* _Work required_
Copy every line below. Do not alter any of them.

* _The data_
-- Opening Marker --

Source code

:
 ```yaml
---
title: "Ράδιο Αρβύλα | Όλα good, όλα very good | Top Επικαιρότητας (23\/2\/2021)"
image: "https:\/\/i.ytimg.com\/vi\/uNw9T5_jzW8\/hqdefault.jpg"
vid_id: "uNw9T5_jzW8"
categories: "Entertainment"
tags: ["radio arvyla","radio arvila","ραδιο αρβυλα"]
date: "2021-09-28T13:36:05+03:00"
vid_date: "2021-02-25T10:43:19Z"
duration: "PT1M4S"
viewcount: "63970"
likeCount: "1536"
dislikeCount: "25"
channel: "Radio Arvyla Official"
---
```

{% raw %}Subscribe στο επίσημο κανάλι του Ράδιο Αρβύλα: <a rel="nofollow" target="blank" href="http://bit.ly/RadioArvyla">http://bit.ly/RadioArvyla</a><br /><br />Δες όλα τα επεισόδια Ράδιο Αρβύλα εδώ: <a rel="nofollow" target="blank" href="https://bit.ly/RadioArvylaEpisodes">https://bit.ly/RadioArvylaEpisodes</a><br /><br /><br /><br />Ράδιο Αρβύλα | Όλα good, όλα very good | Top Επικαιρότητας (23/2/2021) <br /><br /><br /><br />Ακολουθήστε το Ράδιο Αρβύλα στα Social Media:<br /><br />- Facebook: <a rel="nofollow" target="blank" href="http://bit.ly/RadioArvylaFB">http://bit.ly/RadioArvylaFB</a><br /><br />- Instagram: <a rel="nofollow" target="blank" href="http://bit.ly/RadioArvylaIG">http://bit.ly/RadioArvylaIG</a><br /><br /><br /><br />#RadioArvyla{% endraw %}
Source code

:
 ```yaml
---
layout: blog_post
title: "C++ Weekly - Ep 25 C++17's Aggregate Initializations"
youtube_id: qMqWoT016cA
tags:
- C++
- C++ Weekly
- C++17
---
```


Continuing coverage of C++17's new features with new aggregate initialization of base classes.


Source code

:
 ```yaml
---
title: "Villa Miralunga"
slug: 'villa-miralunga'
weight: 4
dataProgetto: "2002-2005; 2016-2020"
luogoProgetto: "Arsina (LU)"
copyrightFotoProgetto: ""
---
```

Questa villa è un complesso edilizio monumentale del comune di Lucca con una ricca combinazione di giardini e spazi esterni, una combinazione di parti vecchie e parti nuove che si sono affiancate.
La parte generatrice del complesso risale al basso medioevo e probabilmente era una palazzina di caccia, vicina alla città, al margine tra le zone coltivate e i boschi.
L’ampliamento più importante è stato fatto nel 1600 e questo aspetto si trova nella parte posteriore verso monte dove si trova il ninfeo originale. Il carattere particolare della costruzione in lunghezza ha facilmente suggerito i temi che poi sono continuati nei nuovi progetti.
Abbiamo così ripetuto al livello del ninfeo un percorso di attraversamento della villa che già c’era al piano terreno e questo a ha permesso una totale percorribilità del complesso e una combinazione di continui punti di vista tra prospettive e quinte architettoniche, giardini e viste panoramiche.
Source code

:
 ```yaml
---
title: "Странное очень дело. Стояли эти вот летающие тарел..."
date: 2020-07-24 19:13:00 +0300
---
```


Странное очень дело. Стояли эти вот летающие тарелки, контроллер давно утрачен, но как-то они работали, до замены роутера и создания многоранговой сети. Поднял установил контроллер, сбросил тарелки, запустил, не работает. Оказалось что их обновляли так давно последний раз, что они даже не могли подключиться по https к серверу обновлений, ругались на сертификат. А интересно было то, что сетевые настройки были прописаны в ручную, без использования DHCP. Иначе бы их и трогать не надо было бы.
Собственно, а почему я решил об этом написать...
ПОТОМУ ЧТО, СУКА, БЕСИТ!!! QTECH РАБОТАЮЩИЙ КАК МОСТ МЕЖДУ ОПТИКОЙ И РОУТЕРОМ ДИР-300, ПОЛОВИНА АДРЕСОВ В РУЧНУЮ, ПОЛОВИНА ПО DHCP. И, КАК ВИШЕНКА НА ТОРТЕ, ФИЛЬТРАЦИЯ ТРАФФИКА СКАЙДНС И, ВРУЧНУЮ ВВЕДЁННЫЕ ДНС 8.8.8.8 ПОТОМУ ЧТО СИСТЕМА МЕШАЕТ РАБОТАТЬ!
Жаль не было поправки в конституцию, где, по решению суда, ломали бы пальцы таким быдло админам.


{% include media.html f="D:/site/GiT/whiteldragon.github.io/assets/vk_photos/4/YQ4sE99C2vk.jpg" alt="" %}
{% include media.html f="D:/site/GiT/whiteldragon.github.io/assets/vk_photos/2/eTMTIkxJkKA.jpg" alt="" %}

-- Closing Marker --

* _Reply_
Source code

:
 ```yaml
---
title: "Ράδιο Αρβύλα | Όλα good, όλα very good | Top Επικαιρότητας (23\/2\/2021)"
image: "https:\/\/i.ytimg.com\/vi\/uNw9T5_jzW8\/hqdefault.jpg"
vid_id: "uNw9T5_jzW8"
categories: "Entertainment"
tags: ["radio arvyla","radio arvila","ραδιο αρβυλα"]
date: "2021-09-28T13:36:05+03:00"
vid_date: "2021-02-25T10:43:19Z"
duration: "PT1M4S"
viewcount: "63970"
likeCount: "1536"
dislikeCount: "25"
channel: "Radio Arvyla Official"
---
```

{% raw %}Subscribe στο επίσημο κανάλι του Ράδιο Αρβύλα: <a rel="nofollow" target="blank" href="http://bit.ly/RadioArvyla">http://bit.ly/RadioArvyla</a><br /><br />Δες όλα τα επεισόδια Ράδιο Αρβύλα εδώ: <a rel="nofollow" target="blank" href="https://bit.ly/RadioArvylaEpisodes">https://bit.ly/RadioArvylaEpisodes</a><br /><br /><br /><br />Ράδιο Αρβύλα | Όλα good, όλα very good | Top Επικαιρότητας (23/2/2021) <br /><br /><br /><br />Ακολουθήστε το Ράδιο Αρβύλα στα Social Media:<br /><br />- Facebook: <a rel="nofollow" target="blank" href="http://bit.ly/RadioArvylaFB">http://bit.ly/RadioArvylaFB</a><br /><br />- Instagram: <a rel="nofollow" target="blank" href="http://bit.ly/RadioArvylaIG">http://bit.ly/RadioArvylaIG</a><br /><br /><br /><br />#RadioArvyla{% endraw %}
Source code

:
 ```yaml
---
layout: blog_post
title: "C++ Weekly - Ep 25 C++17's Aggregate Initializations"
youtube_id: qMqWoT016cA
tags:
- C++
- C++ Weekly
- C++17
---
```


Continuing coverage of C++17's new features with new aggregate initialization of base classes.


Source code

:
 ```yaml
---
title: "Villa Miralunga"
slug: 'villa-miralunga'
weight: 4
dataProgetto: "2002-2005; 2016-2020"
luogoProgetto: "Arsina (LU)"
copyrightFotoProgetto: ""
---
```

Questa villa è un complesso edilizio monumentale del comune di Lucca con una ricca combinazione di giardini e spazi esterni, una combinazione di parti vecchie e parti nuove che si sono affiancate.
La parte generatrice del complesso risale al basso medioevo e probabilmente era una palazzina di caccia, vicina alla città, al margine tra le zone coltivate e i boschi.
L’ampliamento più importante è stato fatto nel 1600 e questo aspetto si trova nella parte posteriore verso monte dove si trova il ninfeo originale. Il carattere particolare della costruzione in lunghezza ha facilmente suggerito i temi che poi sono continuati nei nuovi progetti.
Abbiamo così ripetuto al livello del ninfeo un percorso di attraversamento della villa che già c’era al piano terreno e questo a ha permesso una totale percorribilità del complesso e una combinazione di continui punti di vista tra prospettive e quinte architettoniche, giardini e viste panoramiche.
Source code

:
 ```yaml
---
title: "Странное очень дело. Стояли эти вот летающие тарел..."
date: 2020-07-24 19:13:00 +0300
---
```


Странное очень дело. Стояли эти вот летающие тарелки, контроллер давно утрачен, но как-то они работали, до замены роутера и создания многоранговой сети. Поднял установил контроллер, сбросил тарелки, запустил, не работает. Оказалось что их обновляли так давно последний раз, что они даже не могли подключиться по https к серверу обновлений, ругались на сертификат. А интересно было то, что сетевые настройки были прописаны в ручную, без использования DHCP. Иначе бы их и трогать не надо было бы.
Собственно, а почему я решил об этом написать...
ПОТОМУ ЧТО, СУКА, БЕСИТ!!! QTECH РАБОТАЮЩИЙ КАК МОСТ МЕЖДУ ОПТИКОЙ И РОУТЕРОМ ДИР-300, ПОЛОВИНА АДРЕСОВ В РУЧНУЮ, ПОЛОВИНА ПО DHCP. И, КАК ВИШЕНКА НА ТОРТЕ, ФИЛЬТРАЦИЯ ТРАФФИКА СКАЙДНС И, ВРУЧНУЮ ВВЕДЁННЫЕ ДНС 8.8.8.8 ПОТОМУ ЧТО СИСТЕМА МЕШАЕТ РАБОТАТЬ!
Жаль не было поправки в конституцию, где, по решению суда, ломали бы пальцы таким быдло админам.


{% include media.html f="D:/site/GiT/whiteldragon.github.io/assets/vk_photos/4/YQ4sE99C2vk.jpg" alt="" %}
{% include media.html f="D:/site/GiT/whiteldragon.github.io/assets/vk_photos/2/eTMTIkxJkKA.jpg" alt="" %}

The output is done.